I’ve fallen in love with Grammarly, an app extension of Google Chrome but also available in Windows. It seems to work really well and monitors your use of grammar and spelling, even on those websites which don’t normally spell check for you. (Something I have found to be essential in recent years). On initial set-up, you advise it to use either UK English or the USA English dictionary, alleviating a source of irritation that most spell checkers present to UK writers.

The added bonus is that it checks the grammar too, so the occasional incorrect word use is highlighted immediately.
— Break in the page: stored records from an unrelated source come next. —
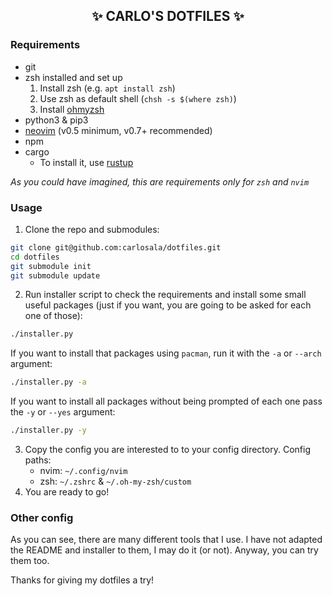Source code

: <h2 align="center">✨ CARLO'S DOTFILES ✨</h2>

### Requirements

- git
- zsh installed and set up
  1. Install zsh (e.g. `apt install zsh`)
  2. Use zsh as default shell (`chsh -s $(where zsh)`)
  3. Install [ohmyzsh](https://ohmyz.sh)
- python3 & pip3
- [neovim](https://neovim.io) (v0.5 minimum, v0.7+ recommended)
- npm
- cargo
  - To install it, use [rustup](https://rustup.rs)

_As you could have imagined, this are requirements only for `zsh` and `nvim`_

### Usage

1. Clone the repo and submodules:

```sh
git clone git@github.com:carlosala/dotfiles.git
cd dotfiles
git submodule init
git submodule update
```

2. Run installer script to check the requirements and install some small useful packages (just if you want, you are going to be asked for each one of those):

```sh
./installer.py
```

If you want to install that packages using `pacman`, run it with the `-a` or `--arch` argument:

```sh
./installer.py -a
```

If you want to install all packages without being prompted of each one pass the `-y` or `--yes` argument:

```sh
./installer.py -y
```

3. Copy the config you are interested to to your config directory. Config paths:
   - nvim: `~/.config/nvim`
   - zsh: `~/.zshrc` & `~/.oh-my-zsh/custom`
4. You are ready to go!

### Other config

As you can see, there are many different tools that I use. I have not adapted the README and installer to them, I may do it (or not). Anyway, you can try them too.

Thanks for giving my dotfiles a try!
In effect, it’s doing a form of first line proofreading for you.

It’s available to use in its free version but enhanced features are added if you subscribe  to the Premium, where it monitors many more areas of your text including sentence structure and writing style issues.

Have a look at the website https://app.grammarly.com/

I think you may like it too (No I’m not on commission)

2016 Reading List

Goodreads: Book reviews, recommendations, and discussion

“You don’t have to burn books to destroy a culture. Just get people to stop reading them.”
Ray Bradbury

I’ve just signed up to the Goodreads book challenge 2016. It’s where you decide how many books you wish to read during the year. It’s not really a challenge, as such, but I’ve never actually counted how many I read on average. I had already decided that this year I would keep a tally but the challenge means I don’t have to bother. When I start a new book or end one I merely go onto the website and enter the details and they keep track  for me. It is also a good place to discover what other readers think about the next book you are considering. Others can rate and comment on any book they have read and likewise you can do the same once you either complete the book or give it up.
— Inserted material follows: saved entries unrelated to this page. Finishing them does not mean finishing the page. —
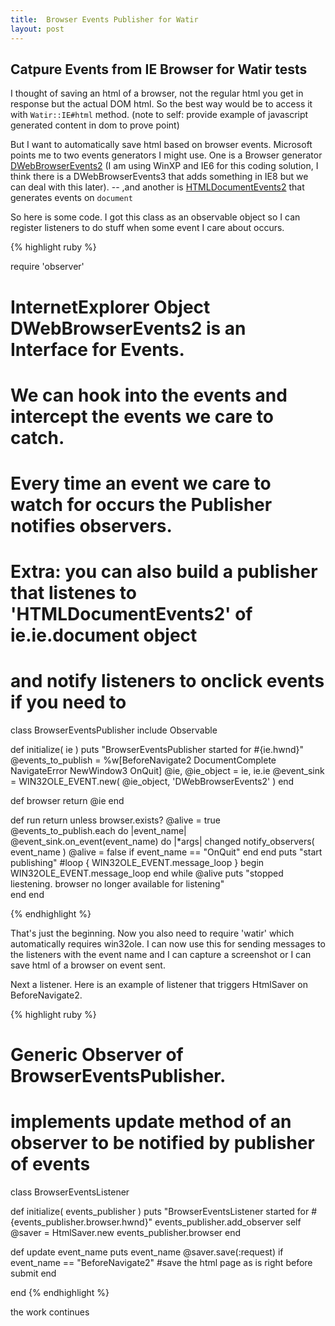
 ```yaml
--- 
title:  Browser Events Publisher for Watir
layout: post
---
```


## Catpure Events from IE Browser for Watir tests

I thought of saving an html of a browser, not the regular html you get in response but the actual DOM html. 
So the best way would be to access it with `Watir::IE#html` method. (note to self: provide example of javascript generated content in dom to prove point)

But I want to automatically save html based on browser events. Microsoft points me to two events generators I might use. One is a Browser generator
[DWebBrowserEvents2](http://msdn.microsoft.com/en-us/library/aa768283(VS.85).aspx) (I am using WinXP and IE6 for this coding solution,
I think there is a DWebBrowserEvents3 that adds something in IE8 but we can deal with this later). -- ,and another is
[HTMLDocumentEvents2](http://msdn.microsoft.com/en-us/library/aa769764.aspx) that generates events on `document`

So here is some code. I got this class as an observable object so I can register listeners to do stuff when some event I care about occurs. 

{% highlight ruby %}

require 'observer'
 
# InternetExplorer Object DWebBrowserEvents2 is an Interface for Events.
# We can hook into the events and intercept the events we care to catch.
# Every time an event we care to watch for occurs the Publisher notifies observers.
# Extra: you can also build a publisher that listenes to 'HTMLDocumentEvents2' of ie.ie.document object
# and notify listeners to onclick events if you need to
class BrowserEventsPublisher
  include Observable
  
  def initialize( ie )
    puts "BrowserEventsPublisher started for #{ie.hwnd}"
    @events_to_publish = %w[BeforeNavigate2 DocumentComplete NavigateError NewWindow3 OnQuit]
    @ie, @ie_object = ie, ie.ie
    @event_sink = WIN32OLE_EVENT.new( @ie_object, 'DWebBrowserEvents2' )
  end
  
  def browser
    return @ie
  end

  def run
    return unless browser.exists?
    @alive = true
    @events_to_publish.each do |event_name|
      @event_sink.on_event(event_name) do |*args|
        changed
        notify_observers( event_name )
        @alive = false if event_name == "OnQuit" 
      end
    end
    puts "start publishing"
    #loop { WIN32OLE_EVENT.message_loop }
    begin 
      WIN32OLE_EVENT.message_loop
    end while @alive
    puts "stopped liestening. browser no longer available for listening"  
  end
end

{% endhighlight %}

That's just the beginning. Now you also need to require 'watir' which automatically requires win32ole. 
I can now use this for sending messages to the listeners with the event name and I can capture a screenshot or I can save html of  a browser on event sent. 

Next a listener. Here is an example of listener that triggers HtmlSaver on BeforeNavigate2.

{% highlight ruby %}
# Generic Observer of BrowserEventsPublisher.
# implements update method of an observer to be notified by publisher of events
class BrowserEventsListener
  
  def initialize( events_publisher )
    puts "BrowserEventsListener started for #{events_publisher.browser.hwnd}"
    events_publisher.add_observer self
    @saver = HtmlSaver.new events_publisher.browser
  end

  def update event_name
    puts event_name
    @saver.save(:request) if event_name == "BeforeNavigate2" #save the html page as is right before submit
  end
  
end
{% endhighlight %}

the work continues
I just wondered how you choose what books you buy and read? Is it by author, genre, number of pages or perhaps even a bright book cover? Sometimes a thousand pages can be a little daunting and maybe even half that number can seem like an uphill struggle. Or perhaps there is the perfect novel hidden behind a plain and boring cover. I  tend to follow an author I’ve already read, although that can sometimes be disappointing, but more recently I’ve gone by recommendations. Sometimes those come from friends or from blog posts or suggestions via email. I have, for many years, subscribed to the Everyday Ebooks website. From here they send out a daily recommendation with a comment from a reader. I have discovered some great books on here, notably ‘Matterhorn’ by Karl Marlantes. Someone I’d never heard of before but it turned out to be one of the best and memorable stories of the Vietnam war I’ve ever read. Based on true events and real people it is not for the faint hearted but exciting and impossible to put down.
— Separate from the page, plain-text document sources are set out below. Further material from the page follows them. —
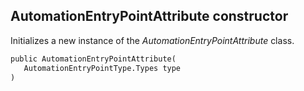 ## AutomationEntryPointAttribute constructor

Initializes a new instance of the *AutomationEntryPointAttribute* class.

```txt
public AutomationEntryPointAttribute( 
   AutomationEntryPointType.Types type
)                                     
```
So how do you decide what book to read next?

A Map as Your Muse – Writing 101 – Day 18

atozleedsThe steady rhythm of the windscreen wipers trying to dissipate the water was deafening in the angry silence that followed their row. Danny drove on and Sarah glared at the crumpled page of the A to Zed in her hand, trying to decipher exactly where they were. The streets were deserted in the heavy rain and the yellow glow of the street lamps was shrouded in mist, making it impossible to read the names of the roads they were travelling along.

If you would’ve let me buy that Sat-Nav’, like I wanted to, we wouldn’t be in this mess” he said, his temper abating somewhat. Sarah ignored him and stared through the murk.

Everyone has them. Nobody bothers with stupid maps any more. We live in an electronic age now. It’s a paperless society”.

Shaking her head slowly, she glared at her husband as he searched for some clue to their whereabouts.

Goodwin Street” he shouted. “We’re on Goodwin Street; see if you can find it”?

She scanned the fine print of the index. “G-a, g-e, g-i, g-o” she went through her alphabet aloud. He found it annoying but stayed silent. Goodwin Street fell behind them as he crawled past the next junction with another unnamed road.

After several minutes a white van sped past them and narrowly missed the front of their car as the driver cut in too quickly.

Idiot” Danny shouted to the fast disappearing van. Sarah continued looking for Goodwin Street, without success.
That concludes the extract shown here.